A marvelously well done film, full of incredible performances by some of the greatest Shakespearean actors in cinema history.

united kingdom, 1955, english

LAURENCE OLIVIER


Richard III

Believe it or not, I originally chose this film to try and find a respite from the news. It seems ludicrous now, this is the last film one should want to watch for that purpose, but I didn’t remember what the story was all about. The news these days feels overwhelming. It’s everywhere, and it’s mostly terrifying. In this world, watching these films has become a sort of sanctuary. They are a way to stop my mind from obsessively contemplating what’s happening all around me.

This is a faithful adaptation of the original Shakespeare. The film tells the story of Richard, Duke of Gloucester, at the very end of the Wars of the Roses. His brother Edward has just become King of England, and Richard himself a high minister. Life should be easy, but he’s unsettled in a peaceful world. He feels he is simply not made for peace time, but rather for strife and chaos. He has set his sights on the throne, and will remove any obstacles that are needed to achieve it. He’s a murderer, a sneak, a liar, and a hypocrite.

As I said, this was on paper really not a great choice for distraction. The parallels between Richard’s rise to power and our own current reality are not hard to find. It’s never been hard to find ways to connect him to fascism in general. From his pandering to the public, his using the clergy to convince the gullible, his dissembling, his honeyed lies, he’s the archetype of an evil ruler. It’s fascinating that he’s portrayed this way mainly because Shakespeare was writing in the time of the Tudors. They ultimately defeated Richard, and ended the York dynasty. He’s a caricature of evil because that’s what they needed him to be, in order to justify their own rule.

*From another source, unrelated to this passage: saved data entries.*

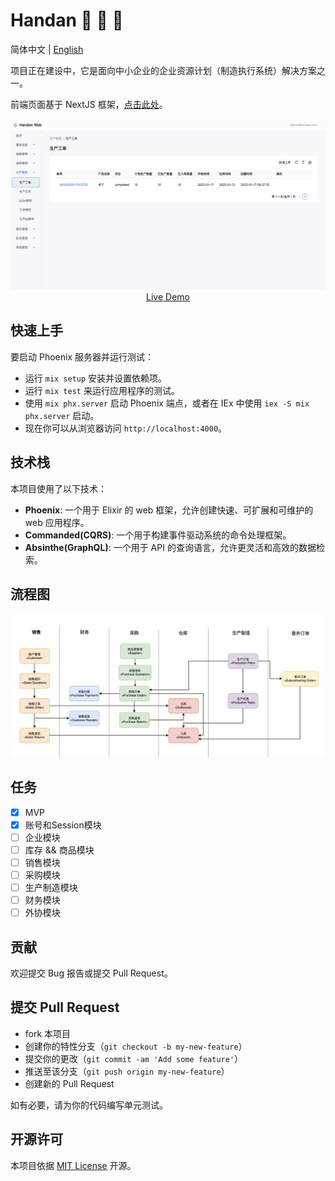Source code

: # Handan :construction: :construction: :construction:

简体中文 | [English](./README.md)

项目正在建设中，它是面向中小企业的企业资源计划（制造执行系统）解决方案之一。

前端页面基于 NextJS 框架，[点击此处](https://github.com/zven21/handan_web)。

<div align="center">
	<img src="./docs/live-demo.jpg"/>
</div>

<div align="center">
	<a href="https://handan-web.vercel.app">Live Demo</a>
</div>

## **快速上手**

要启动 Phoenix 服务器并运行测试：
* 运行 `mix setup` 安装并设置依赖项。
* 运行 `mix test` 来运行应用程序的测试。
* 使用 `mix phx.server` 启动 Phoenix 端点，或者在 IEx 中使用 `iex -S mix phx.server` 启动。
* 现在你可以从浏览器访问 `http://localhost:4000`。

## **技术栈**

本项目使用了以下技术：

* **Phoenix**: 一个用于 Elixir 的 web 框架，允许创建快速、可扩展和可维护的 web 应用程序。
* **Commanded(CQRS)**: 一个用于构建事件驱动系统的命令处理框架。
* **Absinthe(GraphQL)**: 一个用于 API 的查询语言，允许更灵活和高效的数据检索。

## **流程图**

![flow](./docs/flow.jpg)

## **任务**

- [x] MVP 
- [x] 账号和Session模块
- [ ] 企业模块
- [ ] 库存 && 商品模块
- [ ] 销售模块
- [ ] 采购模块
- [ ] 生产制造模块
- [ ] 财务模块
- [ ] 外协模块

## **贡献**

欢迎提交 Bug 报告或提交 Pull Request。

## **提交 Pull Request**

* fork 本项目
* 创建你的特性分支（`git checkout -b my-new-feature`）
* 提交你的更改（`git commit -am 'Add some feature'`）
* 推送至该分支（`git push origin my-new-feature`）
* 创建新的 Pull Request

如有必要，请为你的代码编写单元测试。

## **开源许可**

本项目依据 [MIT License](http://opensource.org/licenses/MIT) 开源。
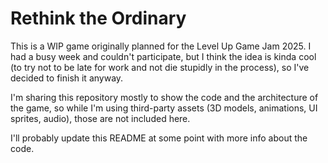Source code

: # Rethink the Ordinary

This is a WIP game originally planned for the Level Up Game Jam 2025. I had a busy week and couldn't participate, but I think the idea is kinda cool (to try not to be late for work and not die stupidly in the process), so I've decided to finish it anyway.

I'm sharing this repository mostly to show the code and the architecture of the game, so while I'm using third-party assets (3D models, animations, UI sprites, audio), those are not included here.

I'll probably update this README at some point with more info about the code.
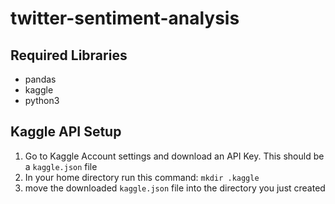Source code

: # twitter-sentiment-analysis

## Required Libraries
* pandas
* kaggle
* python3

## Kaggle API Setup

1. Go to Kaggle Account settings and download an API Key. This should be a `kaggle.json` file
2. In your home directory run this command: `mkdir .kaggle`
3. move the downloaded `kaggle.json` file into the directory you just created

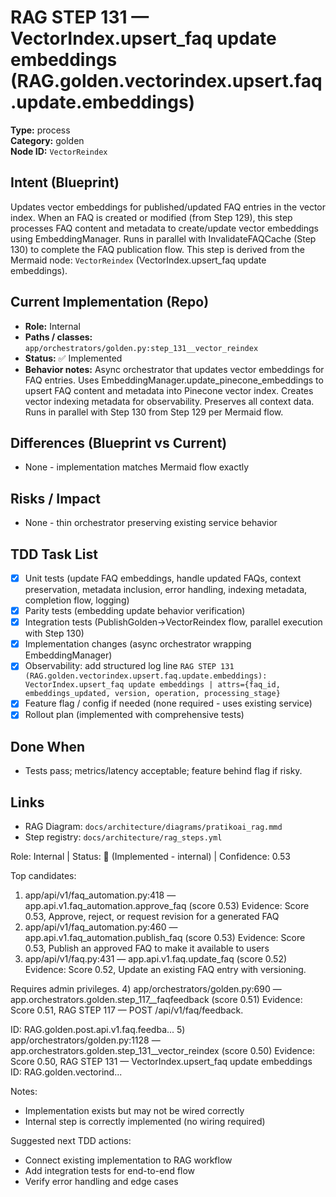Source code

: # RAG STEP 131 — VectorIndex.upsert_faq update embeddings (RAG.golden.vectorindex.upsert.faq.update.embeddings)

**Type:** process  
**Category:** golden  
**Node ID:** `VectorReindex`

## Intent (Blueprint)
Updates vector embeddings for published/updated FAQ entries in the vector index. When an FAQ is created or modified (from Step 129), this step processes FAQ content and metadata to create/update vector embeddings using EmbeddingManager. Runs in parallel with InvalidateFAQCache (Step 130) to complete the FAQ publication flow. This step is derived from the Mermaid node: `VectorReindex` (VectorIndex.upsert_faq update embeddings).

## Current Implementation (Repo)
- **Role:** Internal
- **Paths / classes:** `app/orchestrators/golden.py:step_131__vector_reindex`
- **Status:** ✅ Implemented
- **Behavior notes:** Async orchestrator that updates vector embeddings for FAQ entries. Uses EmbeddingManager.update_pinecone_embeddings to upsert FAQ content and metadata into Pinecone vector index. Creates vector indexing metadata for observability. Preserves all context data. Runs in parallel with Step 130 from Step 129 per Mermaid flow.

## Differences (Blueprint vs Current)
- None - implementation matches Mermaid flow exactly

## Risks / Impact
- None - thin orchestrator preserving existing service behavior

## TDD Task List
- [x] Unit tests (update FAQ embeddings, handle updated FAQs, context preservation, metadata inclusion, error handling, indexing metadata, completion flow, logging)
- [x] Parity tests (embedding update behavior verification)
- [x] Integration tests (PublishGolden→VectorReindex flow, parallel execution with Step 130)
- [x] Implementation changes (async orchestrator wrapping EmbeddingManager)
- [x] Observability: add structured log line
  `RAG STEP 131 (RAG.golden.vectorindex.upsert.faq.update.embeddings): VectorIndex.upsert_faq update embeddings | attrs={faq_id, embeddings_updated, version, operation, processing_stage}`
- [x] Feature flag / config if needed (none required - uses existing service)
- [x] Rollout plan (implemented with comprehensive tests)

## Done When
- Tests pass; metrics/latency acceptable; feature behind flag if risky.

## Links
- RAG Diagram: `docs/architecture/diagrams/pratikoai_rag.mmd`
- Step registry: `docs/architecture/rag_steps.yml`


<!-- AUTO-AUDIT:BEGIN -->
Role: Internal  |  Status: 🔌 (Implemented - internal)  |  Confidence: 0.53

Top candidates:
1) app/api/v1/faq_automation.py:418 — app.api.v1.faq_automation.approve_faq (score 0.53)
   Evidence: Score 0.53, Approve, reject, or request revision for a generated FAQ
2) app/api/v1/faq_automation.py:460 — app.api.v1.faq_automation.publish_faq (score 0.53)
   Evidence: Score 0.53, Publish an approved FAQ to make it available to users
3) app/api/v1/faq.py:431 — app.api.v1.faq.update_faq (score 0.52)
   Evidence: Score 0.52, Update an existing FAQ entry with versioning.

Requires admin privileges.
4) app/orchestrators/golden.py:690 — app.orchestrators.golden.step_117__faqfeedback (score 0.51)
   Evidence: Score 0.51, RAG STEP 117 — POST /api/v1/faq/feedback.

ID: RAG.golden.post.api.v1.faq.feedba...
5) app/orchestrators/golden.py:1128 — app.orchestrators.golden.step_131__vector_reindex (score 0.50)
   Evidence: Score 0.50, RAG STEP 131 — VectorIndex.upsert_faq update embeddings
ID: RAG.golden.vectorind...

Notes:
- Implementation exists but may not be wired correctly
- Internal step is correctly implemented (no wiring required)

Suggested next TDD actions:
- Connect existing implementation to RAG workflow
- Add integration tests for end-to-end flow
- Verify error handling and edge cases
<!-- AUTO-AUDIT:END -->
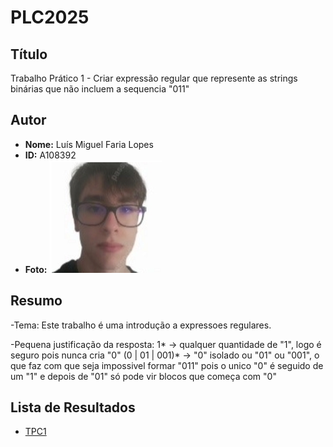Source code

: # PLC2025

## Título
Trabalho Prático 1 - Criar expressão regular que represente as strings binárias que não incluem a sequencia "011"

## Autor
- **Nome:** Luís Miguel Faria Lopes  
- **ID:** A108392  
- **Foto:** ![Foto](foto_Luis.png)

## Resumo
-Tema: Este trabalho é uma introdução a expressoes regulares.

-Pequena justificação da resposta: 1* -> qualquer quantidade de "1", logo é seguro pois nunca cria "0"
                                   (0 | 01 | 001)* -> "0" isolado ou "01" ou "001", o que faz com que seja
impossivel formar "011" pois o unico "0" é seguido de um "1" e depois de "01" só pode vir blocos que começa com "0"


## Lista de Resultados
- [TPC1](tpc1.jpg)  






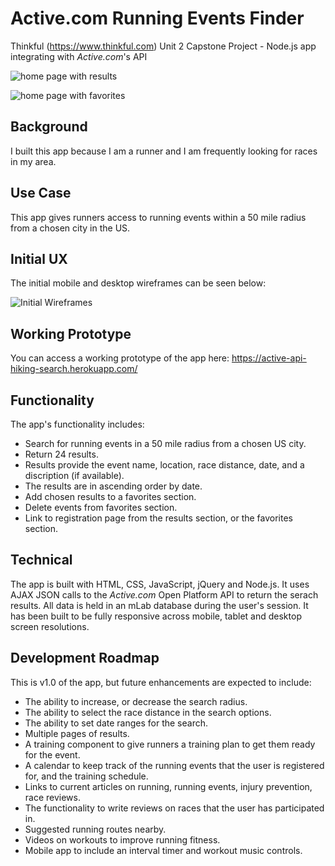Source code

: # Active.com Running Events Finder
Thinkful (https://www.thinkful.com) Unit 2 Capstone Project - Node.js app integrating with *Active.com*'s API

![home page with results](https://brandylavoy.github.io/node-capstone-find-and-register-for-events/git_hub_images/home-page-with-results.png)


![home page with favorites](https://brandylavoy.github.io/node-capstone-find-and-register-for-events/git_hub_images/home-page-with-favorites.png)


## Background

I built this app because I am a runner and I am frequently looking for races in my area.

## Use Case

This app gives runners access to running events within a 50 mile radius from a chosen city in the US.

## Initial UX

The initial mobile and desktop wireframes can be seen below:

![Initial Wireframes](https://brandylavoy.github.io/node-capstone-find-and-register-for-events/git_hub_images/wireframe.JPG)

## Working Prototype

You can access a working prototype of the app here: https://active-api-hiking-search.herokuapp.com/

## Functionality
The app's functionality includes:

* Search for running events in a 50 mile radius from a chosen US city.
* Return 24 results.
* Results provide the event name, location, race distance, date, and a discription (if available).
* The results are in ascending order by date.
* Add chosen results to a favorites section.
* Delete events from favorites section.
* Link to registration page from the results section, or the favorites section.

## Technical

The app is built with HTML, CSS, JavaScript, jQuery and Node.js. It uses AJAX JSON calls to the *Active.com* Open Platform API to return the serach results. All data is held in an mLab database during the user's session. It has been built to be fully responsive across mobile, tablet and desktop screen resolutions.

## Development Roadmap

This is v1.0 of the app, but future enhancements are expected to include:

* The ability to increase, or decrease the search radius.
* The ability to select the race distance in the search options.
* The ability to set date ranges for the search.
* Multiple pages of results.
* A training component to give runners a training plan to get them ready for the event.
* A calendar to keep track of the running events that the user is registered for, and the training schedule.
* Links to current articles on running, running events, injury prevention, race reviews.
* The functionality to write reviews on races that the user has participated in.
* Suggested running routes nearby.
* Videos on workouts to improve running fitness.
* Mobile app to include an interval timer and workout music controls.
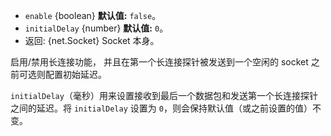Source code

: <!-- YAML
added: v0.1.92
-->

* `enable` {boolean} **默认值:** `false`。
* `initialDelay` {number} **默认值:** `0`。
* 返回: {net.Socket} Socket 本身。

启用/禁用长连接功能， 并且在第一个长连接探针被发送到一个空闲的 socket 之前可选则配置初始延迟。

`initialDelay`（毫秒）用来设置接收到最后一个数据包和发送第一个长连接探针之间的延迟。将 `initialDelay` 设置为 `0`，则会保持默认值（或之前设置的值）不变。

It shouldn’t have worked as a distraction, but it did. Mostly because I fell completely into the language itself. If you were to ask most people on the street whether Shakespeare was modern English, middle English, or old English, most would likely not pick modern. But he was modern English. It’s startling how far we’ve come in our language, to the point that it’s really quite difficult to follow along with what these actors are saying. I had to use subtitles, and really concentrate, to mostly understand. The effort was exactly the distraction I needed.